List<IMessage> messageQueue = new List<IMessage>();

I want to be able to store Messages of different types in my message queue, but I want to do so without any of them being boxed.

If I have the structs implement an interface such as IMessage and I try to store them in a List, they get boxed.

I don't know all the possible message types ahead of time, so I can't just hard code one List for each type.

So the question is how can I store a list of structs of different types without them being boxed?

Ashbey answered 28/5, 2011 at 17:43 Comment(4)
Why exactly do you want them to be structs? And why don't you want them boxed? Do you fear about performance?Digiacomo
I want them to be structs because I think value type semantics feel more correct for my Message objects. I don't want them boxed because I'm using this in an XNA game and for my messaging stuff I don't want to create any garbage that the garbage collector has to clean up.Ashbey
“I don't want to create any garbage” Why not? Do you know it causes performance problems for you?Digiacomo
Garbage creates problems on the Xbox. This messaging system is used many many times per frame and if it creates garbage the GC is going to be going all the time.Ashbey
S
14

This cannot be done.

Alternative 1

However, you can emulate things, by using two Lists (List<MyMessageType1> and List<MyMessageType2>).

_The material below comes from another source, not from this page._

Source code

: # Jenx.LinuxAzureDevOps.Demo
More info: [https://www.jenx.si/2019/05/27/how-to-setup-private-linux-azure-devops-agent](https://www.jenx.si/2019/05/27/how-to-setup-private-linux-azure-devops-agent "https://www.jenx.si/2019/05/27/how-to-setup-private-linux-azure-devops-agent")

You then concoct one Super Index (possibly, just another array of ints (longs?)) to make it possible to (indirectly) address an item as if it were one list.

You might want to optimize the index (runlength encoding: store just the indexes where the backing array switches: this will also enormously help when iterating a subrange that is known to be contiguous in one of the backing arrays)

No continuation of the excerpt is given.